** Task details **
Your answer must be every line of the data below that holds the string "setting", copied exactly.

Saved data entries:
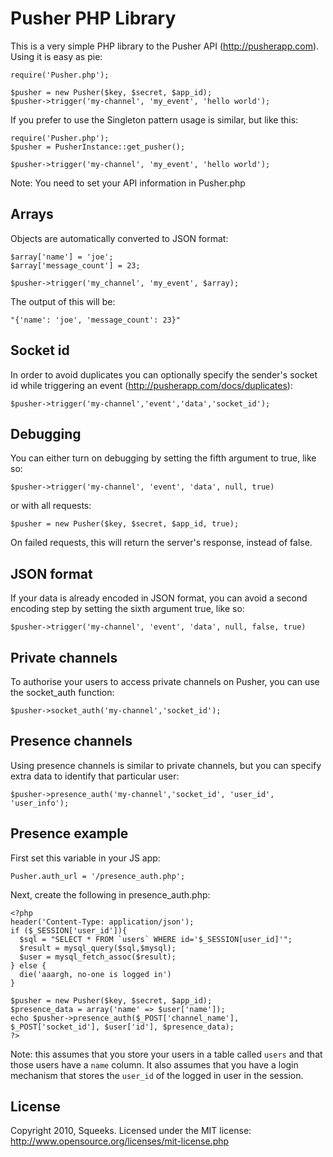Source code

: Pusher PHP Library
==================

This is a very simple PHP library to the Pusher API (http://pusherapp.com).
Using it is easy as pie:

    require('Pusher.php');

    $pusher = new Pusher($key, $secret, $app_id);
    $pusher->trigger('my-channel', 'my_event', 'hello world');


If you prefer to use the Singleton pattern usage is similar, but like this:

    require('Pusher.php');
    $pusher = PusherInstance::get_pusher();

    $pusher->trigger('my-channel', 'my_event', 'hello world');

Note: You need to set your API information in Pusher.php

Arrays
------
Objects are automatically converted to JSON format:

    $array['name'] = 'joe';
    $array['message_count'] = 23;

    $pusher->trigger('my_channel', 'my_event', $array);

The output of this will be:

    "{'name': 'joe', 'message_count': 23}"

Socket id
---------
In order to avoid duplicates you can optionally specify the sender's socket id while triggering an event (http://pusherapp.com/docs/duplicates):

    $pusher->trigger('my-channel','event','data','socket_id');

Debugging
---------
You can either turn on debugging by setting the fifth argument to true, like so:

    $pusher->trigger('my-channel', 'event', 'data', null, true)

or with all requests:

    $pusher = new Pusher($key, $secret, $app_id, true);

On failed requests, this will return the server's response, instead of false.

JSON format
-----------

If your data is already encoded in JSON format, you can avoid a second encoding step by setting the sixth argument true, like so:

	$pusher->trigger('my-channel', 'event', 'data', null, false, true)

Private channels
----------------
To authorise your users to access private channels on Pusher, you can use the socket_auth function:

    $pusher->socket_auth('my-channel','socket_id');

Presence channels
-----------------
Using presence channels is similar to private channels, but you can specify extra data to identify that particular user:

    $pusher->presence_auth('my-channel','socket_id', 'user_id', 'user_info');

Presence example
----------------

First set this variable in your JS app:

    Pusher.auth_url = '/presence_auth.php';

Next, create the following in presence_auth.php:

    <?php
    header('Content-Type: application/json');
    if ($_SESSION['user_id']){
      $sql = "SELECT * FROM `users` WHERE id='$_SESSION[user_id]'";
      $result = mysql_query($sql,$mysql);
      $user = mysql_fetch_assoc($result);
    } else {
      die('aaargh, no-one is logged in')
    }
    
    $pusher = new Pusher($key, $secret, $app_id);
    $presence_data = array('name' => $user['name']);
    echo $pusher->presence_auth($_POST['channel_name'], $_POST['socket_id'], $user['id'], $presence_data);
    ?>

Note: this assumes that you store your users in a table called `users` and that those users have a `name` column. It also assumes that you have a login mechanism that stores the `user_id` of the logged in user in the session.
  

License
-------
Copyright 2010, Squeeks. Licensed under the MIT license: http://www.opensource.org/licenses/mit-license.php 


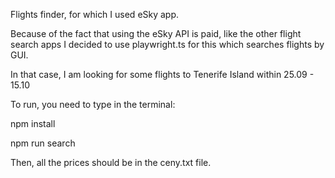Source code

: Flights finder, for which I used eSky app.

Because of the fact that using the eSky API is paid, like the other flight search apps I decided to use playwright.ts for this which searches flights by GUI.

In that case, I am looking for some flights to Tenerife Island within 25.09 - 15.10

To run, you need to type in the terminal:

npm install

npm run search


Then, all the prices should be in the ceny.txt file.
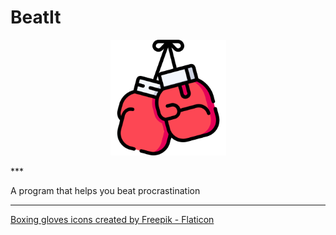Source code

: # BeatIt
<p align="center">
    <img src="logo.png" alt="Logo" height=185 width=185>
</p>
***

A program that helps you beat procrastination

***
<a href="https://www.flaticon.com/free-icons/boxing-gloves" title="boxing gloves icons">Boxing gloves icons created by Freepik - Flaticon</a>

--

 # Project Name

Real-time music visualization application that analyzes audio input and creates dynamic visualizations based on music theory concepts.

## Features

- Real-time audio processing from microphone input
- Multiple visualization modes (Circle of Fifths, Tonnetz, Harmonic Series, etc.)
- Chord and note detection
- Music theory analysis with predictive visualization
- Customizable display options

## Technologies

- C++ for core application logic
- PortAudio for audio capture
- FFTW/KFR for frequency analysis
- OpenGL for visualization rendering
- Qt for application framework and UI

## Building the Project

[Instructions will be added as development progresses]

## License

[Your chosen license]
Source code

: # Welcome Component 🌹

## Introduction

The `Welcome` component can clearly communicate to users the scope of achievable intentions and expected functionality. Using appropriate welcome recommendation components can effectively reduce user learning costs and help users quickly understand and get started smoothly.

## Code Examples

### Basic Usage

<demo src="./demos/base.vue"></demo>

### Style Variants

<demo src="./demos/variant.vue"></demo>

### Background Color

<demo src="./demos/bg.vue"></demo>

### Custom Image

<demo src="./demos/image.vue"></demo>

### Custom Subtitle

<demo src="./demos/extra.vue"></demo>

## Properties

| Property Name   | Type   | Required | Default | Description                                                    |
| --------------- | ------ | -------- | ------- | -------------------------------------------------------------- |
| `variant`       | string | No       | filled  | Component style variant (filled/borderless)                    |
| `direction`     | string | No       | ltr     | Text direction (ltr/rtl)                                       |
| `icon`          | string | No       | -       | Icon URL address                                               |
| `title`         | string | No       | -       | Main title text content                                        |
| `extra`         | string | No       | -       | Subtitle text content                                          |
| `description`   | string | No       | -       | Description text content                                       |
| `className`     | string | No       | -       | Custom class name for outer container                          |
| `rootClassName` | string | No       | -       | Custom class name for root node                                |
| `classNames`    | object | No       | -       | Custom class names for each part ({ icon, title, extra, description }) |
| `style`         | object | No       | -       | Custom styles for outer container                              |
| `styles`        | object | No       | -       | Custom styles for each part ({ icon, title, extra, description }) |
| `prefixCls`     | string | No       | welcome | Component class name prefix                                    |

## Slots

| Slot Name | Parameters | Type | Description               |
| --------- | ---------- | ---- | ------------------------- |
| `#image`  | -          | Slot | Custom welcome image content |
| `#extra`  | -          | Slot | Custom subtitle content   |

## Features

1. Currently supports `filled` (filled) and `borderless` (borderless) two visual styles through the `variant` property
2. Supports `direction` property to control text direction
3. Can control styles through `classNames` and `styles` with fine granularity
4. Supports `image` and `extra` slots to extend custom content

** Exercise answer **
You can either turn on debugging by setting the fifth argument to true, like so:
If your data is already encoded in JSON format, you can avoid a second encoding step by setting the sixth argument true, like so:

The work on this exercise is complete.